Exercise materials: Begin

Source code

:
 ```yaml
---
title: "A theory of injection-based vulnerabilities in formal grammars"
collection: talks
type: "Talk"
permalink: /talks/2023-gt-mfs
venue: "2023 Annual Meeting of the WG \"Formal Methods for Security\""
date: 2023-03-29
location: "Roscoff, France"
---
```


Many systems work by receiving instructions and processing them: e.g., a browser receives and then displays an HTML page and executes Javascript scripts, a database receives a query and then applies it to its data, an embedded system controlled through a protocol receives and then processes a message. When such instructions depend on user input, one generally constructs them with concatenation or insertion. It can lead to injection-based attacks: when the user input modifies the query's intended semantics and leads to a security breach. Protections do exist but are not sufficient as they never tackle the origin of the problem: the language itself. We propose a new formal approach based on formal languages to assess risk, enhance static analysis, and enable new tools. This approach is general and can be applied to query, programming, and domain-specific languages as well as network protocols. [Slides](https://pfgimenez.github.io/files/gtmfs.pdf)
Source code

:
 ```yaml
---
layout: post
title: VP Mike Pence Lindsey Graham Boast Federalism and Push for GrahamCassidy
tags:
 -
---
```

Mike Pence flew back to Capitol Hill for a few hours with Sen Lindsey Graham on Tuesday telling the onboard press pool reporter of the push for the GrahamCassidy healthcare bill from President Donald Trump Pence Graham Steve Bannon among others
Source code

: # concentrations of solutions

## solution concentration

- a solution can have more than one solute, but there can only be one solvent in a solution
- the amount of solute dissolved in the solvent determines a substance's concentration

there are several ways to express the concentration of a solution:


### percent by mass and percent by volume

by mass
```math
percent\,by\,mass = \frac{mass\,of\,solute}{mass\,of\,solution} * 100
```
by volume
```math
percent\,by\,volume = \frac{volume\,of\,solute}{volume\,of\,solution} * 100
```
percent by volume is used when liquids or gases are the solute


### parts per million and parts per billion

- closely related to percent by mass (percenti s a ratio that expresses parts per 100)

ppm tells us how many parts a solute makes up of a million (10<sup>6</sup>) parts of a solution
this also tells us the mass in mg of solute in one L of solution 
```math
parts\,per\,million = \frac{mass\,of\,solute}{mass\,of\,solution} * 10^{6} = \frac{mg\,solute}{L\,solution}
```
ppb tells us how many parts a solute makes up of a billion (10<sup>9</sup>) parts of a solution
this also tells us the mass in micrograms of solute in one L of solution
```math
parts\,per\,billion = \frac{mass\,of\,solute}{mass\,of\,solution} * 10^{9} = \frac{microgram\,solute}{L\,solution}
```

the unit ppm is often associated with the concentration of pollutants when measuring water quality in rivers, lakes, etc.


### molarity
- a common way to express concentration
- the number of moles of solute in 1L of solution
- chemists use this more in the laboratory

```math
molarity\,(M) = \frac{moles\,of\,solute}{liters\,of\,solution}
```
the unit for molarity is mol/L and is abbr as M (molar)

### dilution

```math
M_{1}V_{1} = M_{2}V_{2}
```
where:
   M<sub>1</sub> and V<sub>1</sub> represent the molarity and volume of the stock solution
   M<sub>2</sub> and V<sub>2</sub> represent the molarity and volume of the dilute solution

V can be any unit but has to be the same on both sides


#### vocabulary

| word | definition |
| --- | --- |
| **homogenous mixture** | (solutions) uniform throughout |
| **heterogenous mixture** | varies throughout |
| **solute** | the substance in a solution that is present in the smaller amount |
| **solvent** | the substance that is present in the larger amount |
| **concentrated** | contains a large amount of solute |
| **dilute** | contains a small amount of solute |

Exercise materials: End

Brief
Output the records above in their entirety, exactly.

Answer to the exercise
Source code

:
 ```yaml
---
title: "A theory of injection-based vulnerabilities in formal grammars"
collection: talks
type: "Talk"
permalink: /talks/2023-gt-mfs
venue: "2023 Annual Meeting of the WG \"Formal Methods for Security\""
date: 2023-03-29
location: "Roscoff, France"
---
```


Many systems work by receiving instructions and processing them: e.g., a browser receives and then displays an HTML page and executes Javascript scripts, a database receives a query and then applies it to its data, an embedded system controlled through a protocol receives and then processes a message. When such instructions depend on user input, one generally constructs them with concatenation or insertion. It can lead to injection-based attacks: when the user input modifies the query's intended semantics and leads to a security breach. Protections do exist but are not sufficient as they never tackle the origin of the problem: the language itself. We propose a new formal approach based on formal languages to assess risk, enhance static analysis, and enable new tools. This approach is general and can be applied to query, programming, and domain-specific languages as well as network protocols. [Slides](https://pfgimenez.github.io/files/gtmfs.pdf)
Source code

:
 ```yaml
---
layout: post
title: VP Mike Pence Lindsey Graham Boast Federalism and Push for GrahamCassidy
tags:
 -
---
```

Mike Pence flew back to Capitol Hill for a few hours with Sen Lindsey Graham on Tuesday telling the onboard press pool reporter of the push for the GrahamCassidy healthcare bill from President Donald Trump Pence Graham Steve Bannon among others
Source code

: # concentrations of solutions

## solution concentration

- a solution can have more than one solute, but there can only be one solvent in a solution
- the amount of solute dissolved in the solvent determines a substance's concentration

there are several ways to express the concentration of a solution:


### percent by mass and percent by volume

by mass
```math
percent\,by\,mass = \frac{mass\,of\,solute}{mass\,of\,solution} * 100
```
by volume
```math
percent\,by\,volume = \frac{volume\,of\,solute}{volume\,of\,solution} * 100
```
percent by volume is used when liquids or gases are the solute


### parts per million and parts per billion

- closely related to percent by mass (percenti s a ratio that expresses parts per 100)

ppm tells us how many parts a solute makes up of a million (10<sup>6</sup>) parts of a solution
this also tells us the mass in mg of solute in one L of solution 
```math
parts\,per\,million = \frac{mass\,of\,solute}{mass\,of\,solution} * 10^{6} = \frac{mg\,solute}{L\,solution}
```
ppb tells us how many parts a solute makes up of a billion (10<sup>9</sup>) parts of a solution
this also tells us the mass in micrograms of solute in one L of solution
```math
parts\,per\,billion = \frac{mass\,of\,solute}{mass\,of\,solution} * 10^{9} = \frac{microgram\,solute}{L\,solution}
```

the unit ppm is often associated with the concentration of pollutants when measuring water quality in rivers, lakes, etc.


### molarity
- a common way to express concentration
- the number of moles of solute in 1L of solution
- chemists use this more in the laboratory

```math
molarity\,(M) = \frac{moles\,of\,solute}{liters\,of\,solution}
```
the unit for molarity is mol/L and is abbr as M (molar)

### dilution

```math
M_{1}V_{1} = M_{2}V_{2}
```
where:
   M<sub>1</sub> and V<sub>1</sub> represent the molarity and volume of the stock solution
   M<sub>2</sub> and V<sub>2</sub> represent the molarity and volume of the dilute solution

V can be any unit but has to be the same on both sides


#### vocabulary

| word | definition |
| --- | --- |
| **homogenous mixture** | (solutions) uniform throughout |
| **heterogenous mixture** | varies throughout |
| **solute** | the substance in a solution that is present in the smaller amount |
| **solvent** | the substance that is present in the larger amount |
| **concentrated** | contains a large amount of solute |
| **dilute** | contains a small amount of solute |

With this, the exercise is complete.